WHAT THE TASK ASKS
Where a line in the listing contains the string "plugin", copy that line out.

PROVIDED MATERIAL
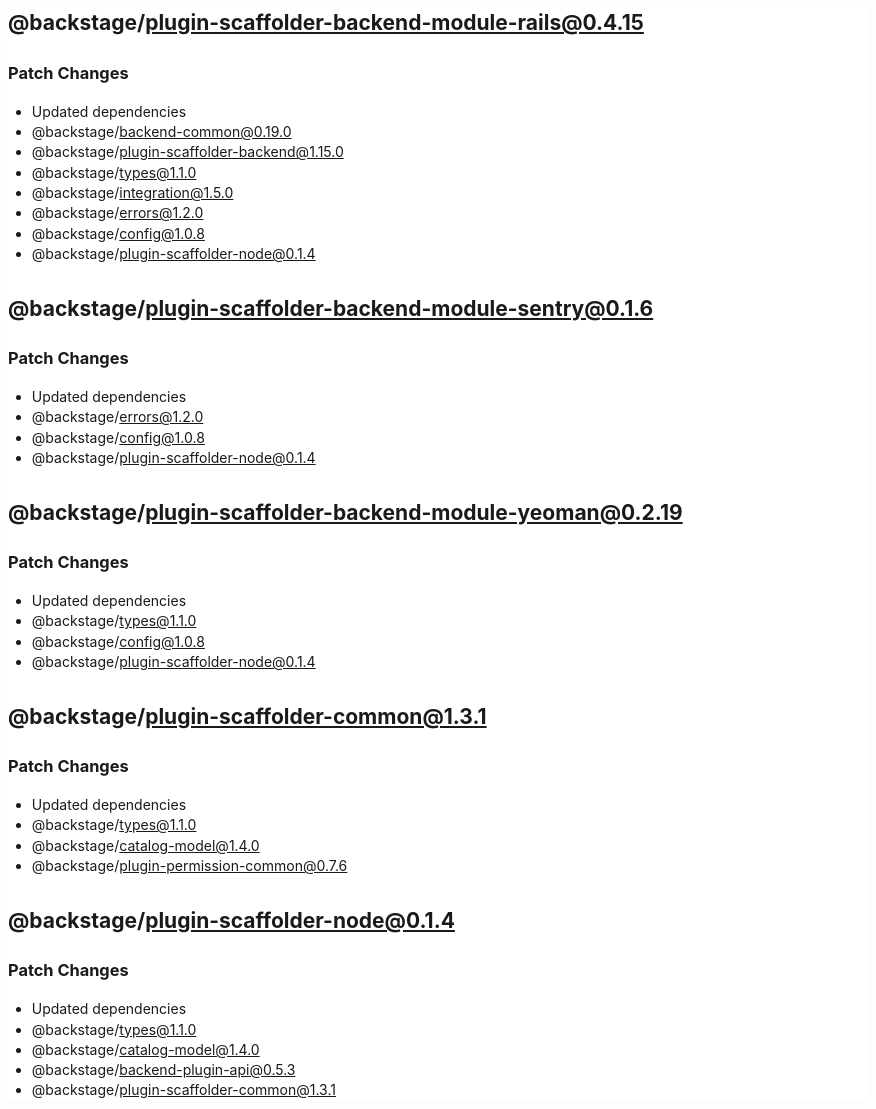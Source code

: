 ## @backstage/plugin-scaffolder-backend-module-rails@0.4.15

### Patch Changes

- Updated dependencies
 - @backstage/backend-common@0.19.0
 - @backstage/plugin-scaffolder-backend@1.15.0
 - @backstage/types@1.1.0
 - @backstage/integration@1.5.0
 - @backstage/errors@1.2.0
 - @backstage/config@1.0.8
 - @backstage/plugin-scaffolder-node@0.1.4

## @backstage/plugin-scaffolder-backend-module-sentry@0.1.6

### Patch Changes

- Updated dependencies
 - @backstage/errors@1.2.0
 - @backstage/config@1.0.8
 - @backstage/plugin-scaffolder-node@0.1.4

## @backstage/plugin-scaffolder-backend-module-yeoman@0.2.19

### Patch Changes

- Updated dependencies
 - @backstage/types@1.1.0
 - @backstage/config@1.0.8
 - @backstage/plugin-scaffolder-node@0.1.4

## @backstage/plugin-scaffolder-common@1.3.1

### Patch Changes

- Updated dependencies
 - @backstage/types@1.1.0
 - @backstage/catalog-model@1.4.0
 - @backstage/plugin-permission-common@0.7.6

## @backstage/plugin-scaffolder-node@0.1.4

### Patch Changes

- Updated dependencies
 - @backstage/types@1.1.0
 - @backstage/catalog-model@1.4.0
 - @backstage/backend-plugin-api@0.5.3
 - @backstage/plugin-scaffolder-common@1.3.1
--
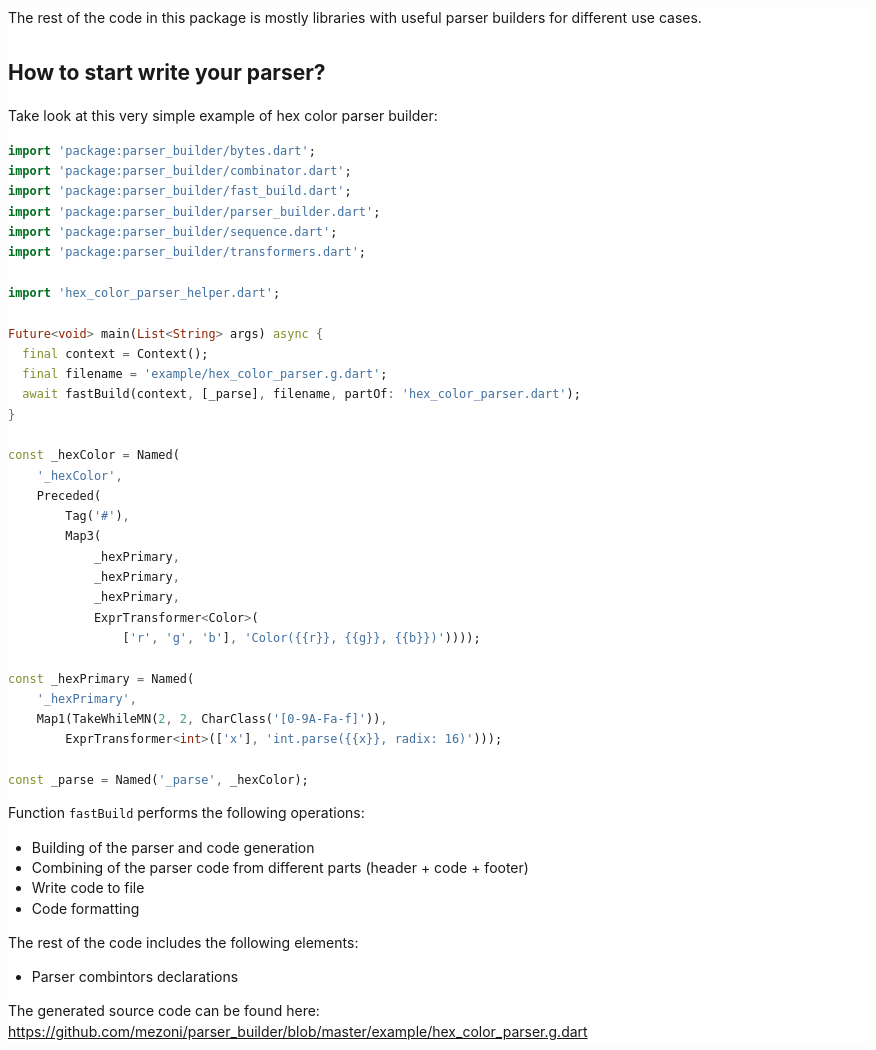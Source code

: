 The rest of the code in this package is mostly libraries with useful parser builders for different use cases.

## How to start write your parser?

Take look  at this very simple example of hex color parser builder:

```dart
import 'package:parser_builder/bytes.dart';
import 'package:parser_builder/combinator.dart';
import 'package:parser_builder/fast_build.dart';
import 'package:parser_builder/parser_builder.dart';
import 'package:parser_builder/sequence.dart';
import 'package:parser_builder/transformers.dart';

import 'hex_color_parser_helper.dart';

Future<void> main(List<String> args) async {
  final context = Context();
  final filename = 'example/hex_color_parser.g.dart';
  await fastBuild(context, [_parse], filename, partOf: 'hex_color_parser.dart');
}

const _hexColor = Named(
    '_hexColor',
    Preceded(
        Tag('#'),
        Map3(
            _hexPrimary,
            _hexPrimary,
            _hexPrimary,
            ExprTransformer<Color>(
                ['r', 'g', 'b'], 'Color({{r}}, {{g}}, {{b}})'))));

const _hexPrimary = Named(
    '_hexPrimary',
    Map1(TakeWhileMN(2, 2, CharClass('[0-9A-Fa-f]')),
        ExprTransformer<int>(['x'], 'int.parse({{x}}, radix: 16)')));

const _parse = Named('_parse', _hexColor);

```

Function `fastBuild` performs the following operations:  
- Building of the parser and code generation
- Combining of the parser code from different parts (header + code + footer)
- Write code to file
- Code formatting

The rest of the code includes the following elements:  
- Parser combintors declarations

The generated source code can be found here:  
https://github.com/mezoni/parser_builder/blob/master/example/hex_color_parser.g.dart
* * *
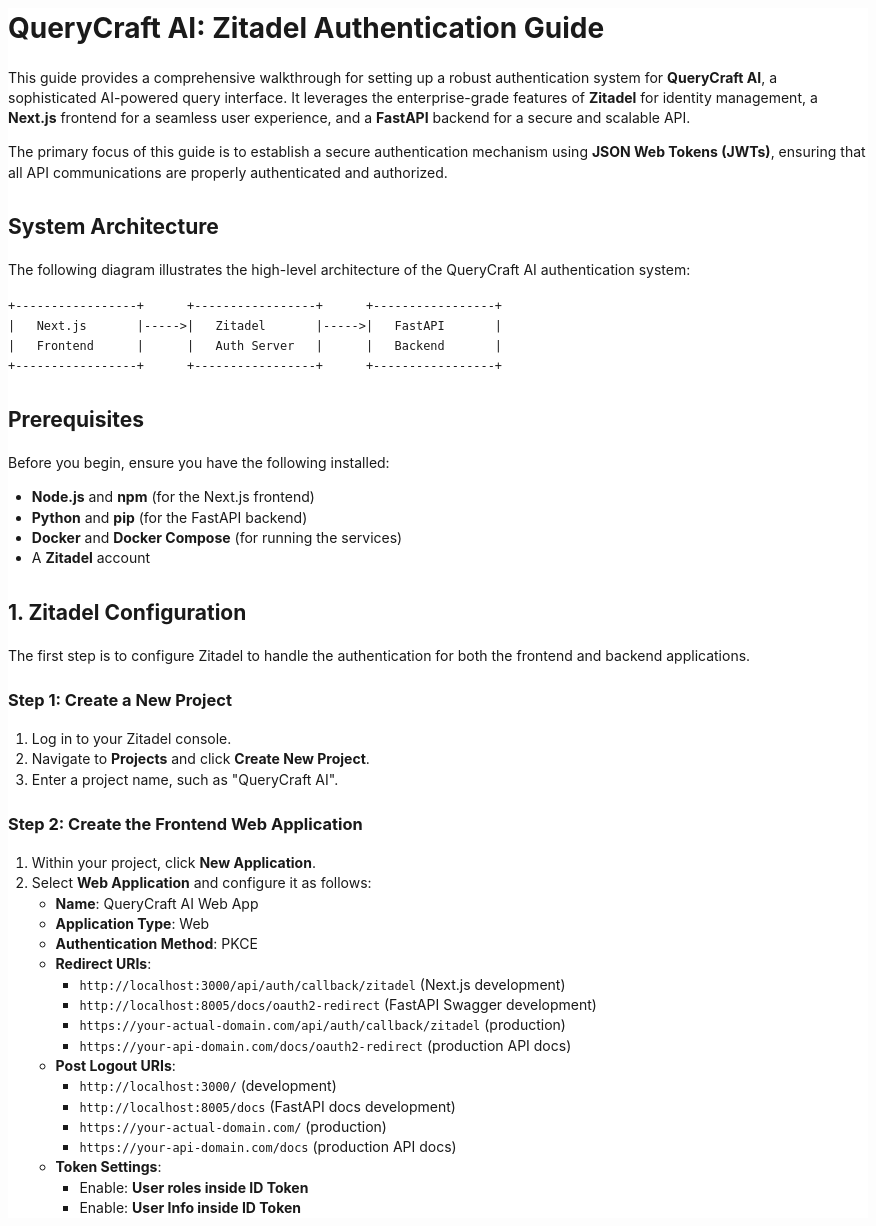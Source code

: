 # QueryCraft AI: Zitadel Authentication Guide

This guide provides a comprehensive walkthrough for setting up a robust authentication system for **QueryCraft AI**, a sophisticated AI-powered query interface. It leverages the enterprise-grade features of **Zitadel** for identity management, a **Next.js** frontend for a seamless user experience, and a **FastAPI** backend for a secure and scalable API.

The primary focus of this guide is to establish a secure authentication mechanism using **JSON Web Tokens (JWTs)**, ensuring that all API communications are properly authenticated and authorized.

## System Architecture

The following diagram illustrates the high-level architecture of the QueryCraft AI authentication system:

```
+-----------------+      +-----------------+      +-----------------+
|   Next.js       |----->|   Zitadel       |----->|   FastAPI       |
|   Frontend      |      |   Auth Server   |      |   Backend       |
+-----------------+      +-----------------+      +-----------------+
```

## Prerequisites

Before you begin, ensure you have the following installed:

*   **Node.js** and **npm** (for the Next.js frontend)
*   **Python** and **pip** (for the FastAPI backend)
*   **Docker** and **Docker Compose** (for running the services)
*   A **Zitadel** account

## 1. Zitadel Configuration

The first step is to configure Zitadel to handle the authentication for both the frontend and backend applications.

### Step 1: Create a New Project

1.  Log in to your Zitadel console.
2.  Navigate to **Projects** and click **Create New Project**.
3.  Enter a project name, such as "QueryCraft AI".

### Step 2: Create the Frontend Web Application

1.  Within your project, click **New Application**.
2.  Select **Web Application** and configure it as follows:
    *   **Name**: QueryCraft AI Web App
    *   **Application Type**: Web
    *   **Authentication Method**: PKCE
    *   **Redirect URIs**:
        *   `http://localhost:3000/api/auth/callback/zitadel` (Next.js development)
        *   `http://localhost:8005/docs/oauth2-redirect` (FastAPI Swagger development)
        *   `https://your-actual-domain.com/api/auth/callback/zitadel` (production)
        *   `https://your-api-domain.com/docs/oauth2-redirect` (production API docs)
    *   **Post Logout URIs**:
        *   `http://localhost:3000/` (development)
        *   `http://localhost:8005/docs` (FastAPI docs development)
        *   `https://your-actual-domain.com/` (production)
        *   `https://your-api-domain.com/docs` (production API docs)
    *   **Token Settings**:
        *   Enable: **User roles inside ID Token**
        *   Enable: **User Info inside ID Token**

OUTPUT FOR THIS EXERCISE
: ## @backstage/plugin-scaffolder-backend-module-rails@0.4.15
 - @backstage/plugin-scaffolder-backend@1.15.0
 - @backstage/plugin-scaffolder-node@0.1.4
## @backstage/plugin-scaffolder-backend-module-sentry@0.1.6
 - @backstage/plugin-scaffolder-node@0.1.4
## @backstage/plugin-scaffolder-backend-module-yeoman@0.2.19
 - @backstage/plugin-scaffolder-node@0.1.4
## @backstage/plugin-scaffolder-common@1.3.1
 - @backstage/plugin-permission-common@0.7.6
## @backstage/plugin-scaffolder-node@0.1.4
 - @backstage/backend-plugin-api@0.5.3
 - @backstage/plugin-scaffolder-common@1.3.1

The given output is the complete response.